Give back each entry unchanged, minus pictures.

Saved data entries
----

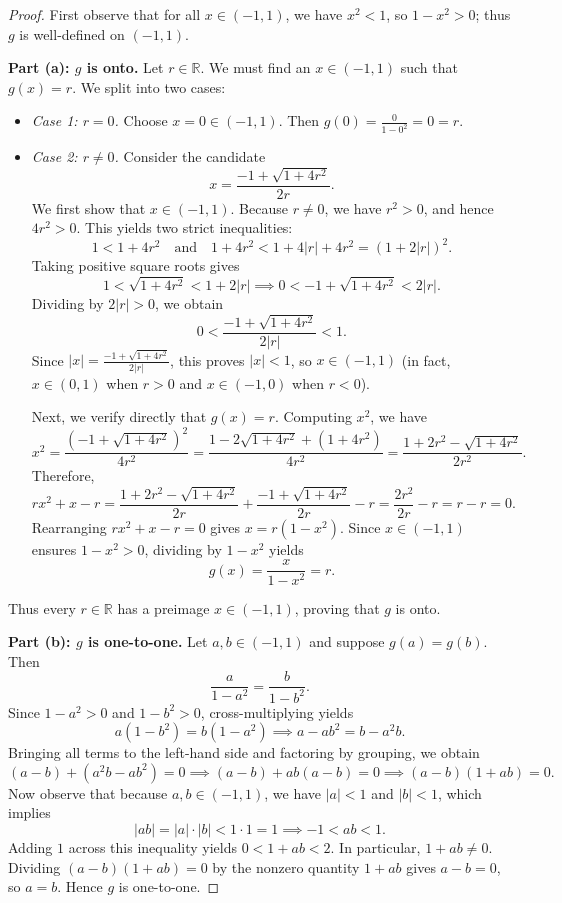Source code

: \documentclass[11pt, letterpaper]{article}
\theoremstyle{definition}
\theoremstyle{remark}
\begin{document}
\begin{proof}
First observe that for all $x \in (-1, 1)$, we have $x^2 < 1$, so $1 - x^2 > 0$; thus $g$ is well-defined on $(-1, 1)$.

\textbf{Part (a): $g$ is onto.}
Let $r \in \mathbb{R}$. We must find an $x \in (-1, 1)$ such that $g(x) = r$. We split into two cases:
\begin{itemize}
    \item \emph{Case 1: $r = 0$.} Choose $x = 0 \in (-1, 1)$. Then $g(0) = \frac{0}{1 - 0^2} = 0 = r$.
    \item \emph{Case 2: $r \neq 0$.} Consider the candidate
    \[
    x = \frac{-1 + \sqrt{1 + 4r^2}}{2r}.
    \]
    We first show that $x \in (-1, 1)$. Because $r \neq 0$, we have $r^2 > 0$, and hence $4r^2 > 0$. This yields two strict inequalities:
    \[
    1 < 1 + 4r^2 \quad \text{and} \quad 1 + 4r^2 < 1 + 4|r| + 4r^2 = (1 + 2|r|)^2.
    \]
    Taking positive square roots gives
    \[
    1 < \sqrt{1 + 4r^2} < 1 + 2|r| \implies 0 < -1 + \sqrt{1 + 4r^2} < 2|r|.
    \]
    Dividing by $2|r| > 0$, we obtain
    \[
    0 < \frac{-1 + \sqrt{1 + 4r^2}}{2|r|} < 1.
    \]
    Since $|x| = \frac{-1 + \sqrt{1 + 4r^2}}{2|r|}$, this proves $|x| < 1$, so $x \in (-1, 1)$ (in fact, $x \in (0, 1)$ when $r > 0$ and $x \in (-1, 0)$ when $r < 0$).

    Next, we verify directly that $g(x) = r$. Computing $x^2$, we have
    \[
    x^2 = \frac{(-1 + \sqrt{1 + 4r^2})^2}{4r^2} = \frac{1 - 2\sqrt{1 + 4r^2} + (1 + 4r^2)}{4r^2} = \frac{1 + 2r^2 - \sqrt{1 + 4r^2}}{2r^2}.
    \]
    Therefore,
    \[
    rx^2 + x - r = \frac{1 + 2r^2 - \sqrt{1 + 4r^2}}{2r} + \frac{-1 + \sqrt{1 + 4r^2}}{2r} - r = \frac{2r^2}{2r} - r = r - r = 0.
    \]
    Rearranging $rx^2 + x - r = 0$ gives $x = r(1 - x^2)$. Since $x \in (-1, 1)$ ensures $1 - x^2 > 0$, dividing by $1 - x^2$ yields
    \[
    g(x) = \frac{x}{1 - x^2} = r.
    \]
\end{itemize}
Thus every $r \in \mathbb{R}$ has a preimage $x \in (-1, 1)$, proving that $g$ is onto.

\textbf{Part (b): $g$ is one-to-one.}
Let $a, b \in (-1, 1)$ and suppose $g(a) = g(b)$. Then
\[
\frac{a}{1 - a^2} = \frac{b}{1 - b^2}.
\]
Since $1 - a^2 > 0$ and $1 - b^2 > 0$, cross-multiplying yields
\[
a(1 - b^2) = b(1 - a^2) \implies a - ab^2 = b - a^2 b.
\]
Bringing all terms to the left-hand side and factoring by grouping, we obtain
\[
(a - b) + (a^2 b - ab^2) = 0 \implies (a - b) + ab(a - b) = 0 \implies (a - b)(1 + ab) = 0.
\]
Now observe that because $a, b \in (-1, 1)$, we have $|a| < 1$ and $|b| < 1$, which implies
\[
|ab| = |a| \cdot |b| < 1 \cdot 1 = 1 \implies -1 < ab < 1.
\]
Adding $1$ across this inequality yields $0 < 1 + ab < 2$. In particular, $1 + ab \neq 0$. Dividing $(a - b)(1 + ab) = 0$ by the nonzero quantity $1 + ab$ gives $a - b = 0$, so $a = b$. Hence $g$ is one-to-one.


\end{proof}
\end{document}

----

TASK SOLUTION >>
Source code

: \documentclass[11pt, letterpaper]{article}
\theoremstyle{definition}
\theoremstyle{remark}
\begin{document}
\begin{proof}
First observe that for all $x \in (-1, 1)$, we have $x^2 < 1$, so $1 - x^2 > 0$; thus $g$ is well-defined on $(-1, 1)$.

\textbf{Part (a): $g$ is onto.}
Let $r \in \mathbb{R}$. We must find an $x \in (-1, 1)$ such that $g(x) = r$. We split into two cases:
\begin{itemize}
    \item \emph{Case 1: $r = 0$.} Choose $x = 0 \in (-1, 1)$. Then $g(0) = \frac{0}{1 - 0^2} = 0 = r$.
    \item \emph{Case 2: $r \neq 0$.} Consider the candidate
    \[
    x = \frac{-1 + \sqrt{1 + 4r^2}}{2r}.
    \]
    We first show that $x \in (-1, 1)$. Because $r \neq 0$, we have $r^2 > 0$, and hence $4r^2 > 0$. This yields two strict inequalities:
    \[
    1 < 1 + 4r^2 \quad \text{and} \quad 1 + 4r^2 < 1 + 4|r| + 4r^2 = (1 + 2|r|)^2.
    \]
    Taking positive square roots gives
    \[
    1 < \sqrt{1 + 4r^2} < 1 + 2|r| \implies 0 < -1 + \sqrt{1 + 4r^2} < 2|r|.
    \]
    Dividing by $2|r| > 0$, we obtain
    \[
    0 < \frac{-1 + \sqrt{1 + 4r^2}}{2|r|} < 1.
    \]
    Since $|x| = \frac{-1 + \sqrt{1 + 4r^2}}{2|r|}$, this proves $|x| < 1$, so $x \in (-1, 1)$ (in fact, $x \in (0, 1)$ when $r > 0$ and $x \in (-1, 0)$ when $r < 0$).

    Next, we verify directly that $g(x) = r$. Computing $x^2$, we have
    \[
    x^2 = \frac{(-1 + \sqrt{1 + 4r^2})^2}{4r^2} = \frac{1 - 2\sqrt{1 + 4r^2} + (1 + 4r^2)}{4r^2} = \frac{1 + 2r^2 - \sqrt{1 + 4r^2}}{2r^2}.
    \]
    Therefore,
    \[
    rx^2 + x - r = \frac{1 + 2r^2 - \sqrt{1 + 4r^2}}{2r} + \frac{-1 + \sqrt{1 + 4r^2}}{2r} - r = \frac{2r^2}{2r} - r = r - r = 0.
    \]
    Rearranging $rx^2 + x - r = 0$ gives $x = r(1 - x^2)$. Since $x \in (-1, 1)$ ensures $1 - x^2 > 0$, dividing by $1 - x^2$ yields
    \[
    g(x) = \frac{x}{1 - x^2} = r.
    \]
\end{itemize}
Thus every $r \in \mathbb{R}$ has a preimage $x \in (-1, 1)$, proving that $g$ is onto.

\textbf{Part (b): $g$ is one-to-one.}
Let $a, b \in (-1, 1)$ and suppose $g(a) = g(b)$. Then
\[
\frac{a}{1 - a^2} = \frac{b}{1 - b^2}.
\]
Since $1 - a^2 > 0$ and $1 - b^2 > 0$, cross-multiplying yields
\[
a(1 - b^2) = b(1 - a^2) \implies a - ab^2 = b - a^2 b.
\]
Bringing all terms to the left-hand side and factoring by grouping, we obtain
\[
(a - b) + (a^2 b - ab^2) = 0 \implies (a - b) + ab(a - b) = 0 \implies (a - b)(1 + ab) = 0.
\]
Now observe that because $a, b \in (-1, 1)$, we have $|a| < 1$ and $|b| < 1$, which implies
\[
|ab| = |a| \cdot |b| < 1 \cdot 1 = 1 \implies -1 < ab < 1.
\]
Adding $1$ across this inequality yields $0 < 1 + ab < 2$. In particular, $1 + ab \neq 0$. Dividing $(a - b)(1 + ab) = 0$ by the nonzero quantity $1 + ab$ gives $a - b = 0$, so $a = b$. Hence $g$ is one-to-one.


\end{proof}
\end{document}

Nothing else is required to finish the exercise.